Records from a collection
☆ ☆ ☆
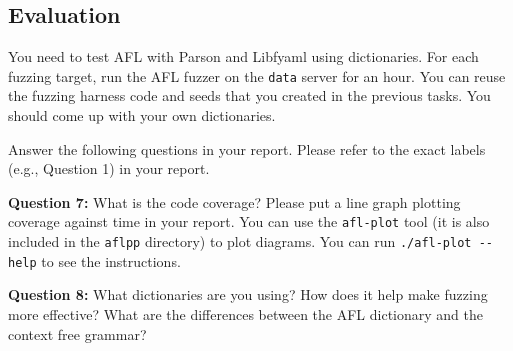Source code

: \documentclass[letterpaper,11pt]{article}
\begin{document}




\subsection{Evaluation}

You need to test AFL with Parson and Libfyaml using dictionaries.
For each fuzzing target, run the AFL fuzzer on the \texttt{data} server for an hour.
You can reuse the fuzzing harness code and seeds that you created in the previous tasks.
You should come up with your own dictionaries.

Answer the following questions in your report. Please refer to the exact labels (e.g., Question 1) in your report.

\textbf{Question 7:}
What is the code coverage?
Please put a line graph plotting coverage against time in your report.
You can use the \texttt{afl-plot} tool (it is also included in the \texttt{aflpp} directory) to plot diagrams. You can run \texttt{./afl-plot {-}{-}help} to see the instructions.

\textbf{Question 8:}
What dictionaries are you using? How does it help make fuzzing more effective?
What are the differences between the AFL dictionary and the context free grammar?





\end{document}

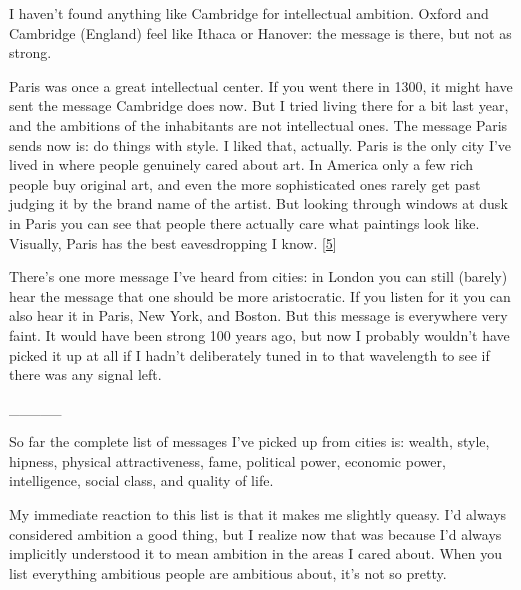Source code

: I
                  haven't found anything like Cambridge for intellectual
                  ambition. Oxford and Cambridge (England) feel like Ithaca or
                  Hanover: the message is there, but not as strong.

Paris
                  was once a great intellectual center. If you went there in
                  1300, it might have sent the message Cambridge does now. But I
                  tried living there for a bit last year, and the ambitions of
                  the inhabitants are not intellectual ones. The message Paris
                  sends now is: do things with style. I liked that, actually.
                  Paris is the only city I've lived in where people genuinely
                  cared about art. In America only a few rich people buy
                  original art, and even the more sophisticated ones rarely get
                  past judging it by the brand name of the artist. But looking
                  through windows at dusk in Paris you can see that people there
                  actually care what paintings look like. Visually, Paris has
                  the best eavesdropping I know.
                  [\href{\#f5n}{5}]

There's one more message I've heard from cities:
                  in London you can still (barely) hear the message that one
                  should be more aristocratic. If you listen for it you can also
                  hear it in Paris, New York, and Boston. But this message is
                  everywhere very faint. It would have been strong 100 years
                  ago, but now I probably wouldn't have picked it up at all if I
                  hadn't deliberately tuned in to that wavelength to see if
                  there was any signal left.


                  \_\_\_\_\_
                  

So far the complete list of messages I've picked
                  up from cities is: wealth, style, hipness, physical
                  attractiveness, fame, political power, economic power,
                  intelligence, social class, and quality of life.

My
                  immediate reaction to this list is that it makes me slightly
                  queasy. I'd always considered ambition a good thing, but I
                  realize now that was because I'd always implicitly understood
                  it to mean ambition in the areas I cared about. When you list
                  everything ambitious people are ambitious about, it's not so
                  pretty.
☆ ☆ ☆
• PROBLEM DESCRIPTION
From the records above, reproduce exactly the lines from the one with "was once a great" to the one with "the inhabitants are", both included, and no others.

• ANSWER TO THE EXERCISE
                  was once a great intellectual center. If you went there in
                  1300, it might have sent the message Cambridge does now. But I
                  tried living there for a bit last year, and the ambitions of
                  the inhabitants are not intellectual ones. The message Paris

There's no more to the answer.